The optimal velocity field is the constant v(x_t, t) = x_1 − z; the network v̂(x_t, t) is trained to predict this velocity from x_t and t:

L = E_{t, z, x_1} ‖v̂(x_t, t) − (x_1 − z)‖²

At sampling time the network's predicted velocity is integrated by Euler (or Heun, RK4) from t = 0 to t = 1:

x_{t + Δt} = x_t + Δt · v̂(x_t, t)

with 20–50 Euler steps producing high-quality samples. For the polyline-tensor shape (N_max, 4) (3 coordinates + 1 attribute embedding per position), the flow operates per-position, with the Pure-Mamba backbone providing the cross-position interaction.

5. Conditioning

Per-segment semantic attributes (OPEN, CLOSED, RAILING) are the conditioning input. Three entry points considered:

  • Added embeddings. Look up an attribute embedding per segment and add it to the polyline-coordinate embedding at the matching position. Simple; works only if the attribute's effect is local.
  • Cross-attention. Encode the attribute sequence via a small transformer; the Mamba backbone cross-attends. More expressive; cross-attention adds a quadratic cost the Mamba backbone is trying to avoid.
  • Separate conditioning encoder. A separate encoder produces a single conditioning vector that AdaLN-modulates every Mamba block. Stable Diffusion-class pattern.

Working hypothesis: added embeddings, with AdaLN-modulation as backup if added embeddings are insufficient.

6. Open Questions for First Training Run

Three concrete questions the first training run is intended to answer. (i) Does padded fixed-length with length-mask train cleanly, or does the sentinel-padding distort the loss landscape? (ii) Is added-embedding attribute conditioning expressive enough for the OPEN / CLOSED / RAILING distinction, or is cross-attention needed? (iii) Does the 20–50-step flow-matching sampler preserve polyline coherence (no kinks, no self-intersections), or are explicit geometric losses needed?

7. Conclusion

Polyline-diffusion is specified: padded fixed-length with length mask; Pure-Mamba backbone; flow-matching velocity prediction; added-embedding attribute conditioning. No training runs executed.

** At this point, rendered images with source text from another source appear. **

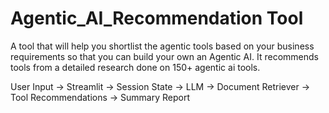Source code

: # Agentic_AI_Recommendation Tool

A tool that will help you shortlist the agentic tools based on your business requirements so that you can build your own an Agentic AI.
It recommends tools from a detailed research done on 150+ agentic ai tools.

User Input → Streamlit → Session State → LLM → Document Retriever → Tool Recommendations → Summary Report
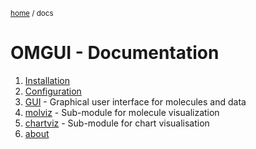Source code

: <sub>[home](../#readme) / docs</sub>

# OMGUI - Documentation

1.  [Installation](installation.md)
1.  [Configuration](config.md)
1.  [GUI](gui.md) - Graphical user interface for molecules and data
1.  [molviz](molviz.md) - Sub-module for molecule visualization
1.  [chartviz](chartviz.md) - Sub-module for chart visualisation
1.  [about](about.md)
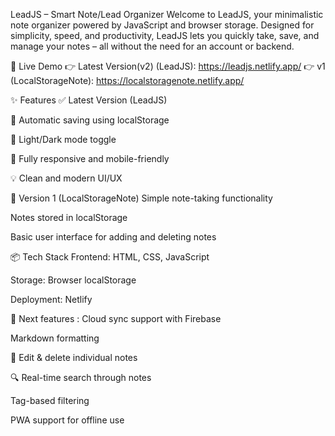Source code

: LeadJS – Smart Note/Lead Organizer
Welcome to LeadJS, your minimalistic note organizer powered by JavaScript and browser storage. Designed for simplicity, speed, and productivity, LeadJS lets you quickly take, save, and manage your notes – all without the need for an account or backend.

🚀 Live Demo
👉 Latest Version(v2) (LeadJS): https://leadjs.netlify.app/
👉 v1 (LocalStorageNote): https://localstoragenote.netlify.app/

✨ Features
✅ Latest Version (LeadJS)

💾 Automatic saving using localStorage

🌙 Light/Dark mode toggle

📱 Fully responsive and mobile-friendly

💡 Clean and modern UI/UX

🧪 Version 1 (LocalStorageNote)
Simple note-taking functionality

Notes stored in localStorage

Basic user interface for adding and deleting notes

📦 Tech Stack
Frontend: HTML, CSS, JavaScript

Storage: Browser localStorage

Deployment: Netlify

🧱 Next features : 
Cloud sync support with Firebase

Markdown formatting

📝 Edit & delete individual notes

🔍 Real-time search through notes

Tag-based filtering

PWA support for offline use
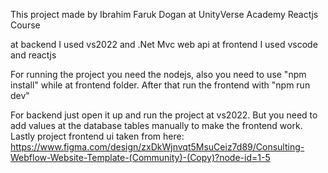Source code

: This project made by Ibrahim Faruk Dogan at UnityVerse Academy Reactjs Course

at backend I used vs2022 and .Net Mvc web api
at frontend I used vscode and reactjs

For running the project you need the nodejs, also you need to use "npm install" while at frontend folder.
After that run the frontend with "npm run dev"

For backend just open it up and run the project at vs2022. But you need to add values at the database tables manually to make the frontend work.
Lastly project frontend ui taken from here: https://www.figma.com/design/zxDkWjnvqt5MsuCeiz7d89/Consulting-Webflow-Website-Template-(Community)-(Copy)?node-id=1-5
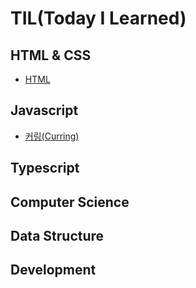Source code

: # TIL(Today I Learned)

## HTML & CSS
  - [HTML](https://github.com/highcastlee/TIL/blob/1ba26222c4dbb4f28f520f8b175643ec632cda66/html/21.08.28.md)


## Javascript 
  - [커링(Curring)](https://github.com/highcastlee/TIL/blob/1ba26222c4dbb4f28f520f8b175643ec632cda66/javascript/21.05.17.md)


## Typescript


## Computer Science


## Data Structure


## Development

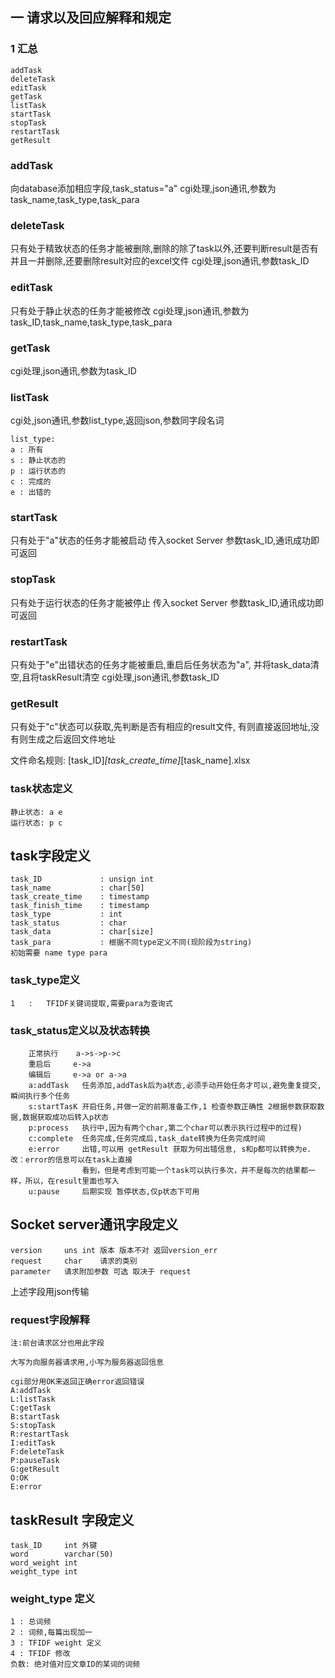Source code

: ## 一 请求以及回应解释和规定

### 1 汇总
	
	addTask
	deleteTask
	editTask
	getTask
	listTask
	startTask
	stopTask
	restartTask
	getResult

### addTask

向database添加相应字段,task_status="a"
cgi处理,json通讯,参数为task_name,task_type,task_para

### deleteTask

只有处于精致状态的任务才能被删除,删除的除了task以外,还要判断result是否有并且一并删除,还要删除result对应的excel文件
cgi处理,json通讯,参数task_ID

### editTask

只有处于静止状态的任务才能被修改
cgi处理,json通讯,参数为task_ID,task_name,task_type,task_para

### getTask

cgi处理,json通讯,参数为task_ID

### listTask

cgi处,json通讯,参数list_type,返回json,参数同字段名词

	list_type:
	a : 所有
	s : 静止状态的
	p :	运行状态的
	c : 完成的
	e : 出错的

### startTask

只有处于"a"状态的任务才能被启动
传入socket Server 参数task_ID,通讯成功即可返回

### stopTask

只有处于运行状态的任务才能被停止
传入socket Server 参数task_ID,通讯成功即可返回

### restartTask

只有处于"e"出错状态的任务才能被重启,重启后任务状态为"a",
并将task_data清空,且将taskResult清空
cgi处理,json通讯,参数task_ID

### getResult

只有处于"c"状态可以获取,先判断是否有相应的result文件,
有则直接返回地址,没有则生成之后返回文件地址

文件命名规则:
	[task_ID]_[task_create_time]_[task_name].xlsx

### task状态定义

	静止状态: a e
	运行状态: p c

## task字段定义

	task_ID				: unsign int
	task_name			: char[50]
	task_create_time	: timestamp
	task_finish_time	: timestamp
	task_type			: int
	task_status			: char
	task_data			: char[size]
	task_para			: 根据不同type定义不同(现阶段为string)
	初始需要 name type para

### task_type定义

	1	:	TFIDF关键词提取,需要para为查询式

### task_status定义以及状态转换

		正常执行	a->s->p->c
		重启后		e->a
		编辑后		e->a or a->a
		a:addTask	任务添加,addTask后为a状态,必须手动开始任务才可以,避免重复提交,瞬间执行多个任务
		s:startTasK	开启任务,并做一定的前期准备工作,1 检查参数正确性 2根据参数获取数据,数据获取成功后转入p状态
		p:process	执行中,因为有两个char,第二个char可以表示执行过程中的过程)
		c:complete	任务完成,任务完成后,task_date转换为任务完成时间
		e:error		出错,可以用 getResult 获取为何出错信息, s和p都可以转换为e.改：error的信息可以在task上直接
					看到，但是考虑到可能一个task可以执行多次，并不是每次的结果都一样，所以，在result里面也写入
		u:pause		后期实现 暂停状态,仅p状态下可用

## Socket server通讯字段定义

	version		uns int	版本 版本不对 返回version_err
	request		char	请求的类别
	parameter	请求附加参数 可选 取决于 request

上述字段用json传输

### request字段解释

	注:前台请求区分也用此字段
	
	大写为向服务器请求用,小写为服务器返回信息

	cgi部分用OK来返回正确error返回错误
	A:addTask
	L:listTask
	C:getTask
	B:startTask
	S:stopTask
	R:restartTask
	I:editTask
	F:deleteTask
	P:pauseTask
	G:getResult
	O:OK
	E:error

## taskResult 字段定义

	task_ID		int 外键
	word		varchar(50)
	word_weight	int
	weight_type	int

### weight_type 定义
	
	1 : 总词频
	2 : 词频,每篇出现加一
	3 : TFIDF weight 定义
	4 : TFIDF 修改
	负数: 绝对值对应文章ID的某词的词频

The first training run's job is to answer the three open questions in §6.

References
[1] Jain, A. "PGN: A Transformer-Based Procedural Generator Network." Thesis research, Sep 2025. /whitepaper/pgn
[2] Jain, A. "MNIST Flow-Matching Backbone Validation." Thesis research, Nov 2025. /whitepaper/mnist-flow-validation
[3] Jain, A. "Manifold-Aware Diffusion Targets (x-Prediction Analysis)." Thesis research, Nov 2025. /whitepaper/x-prediction
[4] Jain, A. "MambaFlow3D." Thesis research, Nov 2025. /whitepaper/mambaflow3d
[5] Lipman, Y. et al. "Flow Matching for Generative Modelling." ICLR, 2023.
[6] Qi, C. R. et al. "PointNet++: Deep Hierarchical Feature Learning on Point Sets." NeurIPS, 2017. The set-encoder alternative to padded sequences.
[7] Ho, J., Jain, A., Abbeel, P. "Denoising Diffusion Probabilistic Models." NeurIPS, 2020.
[8] Gu, A., Dao, T. "Mamba: Linear-Time Sequence Modelling with Selective State Spaces." 2023.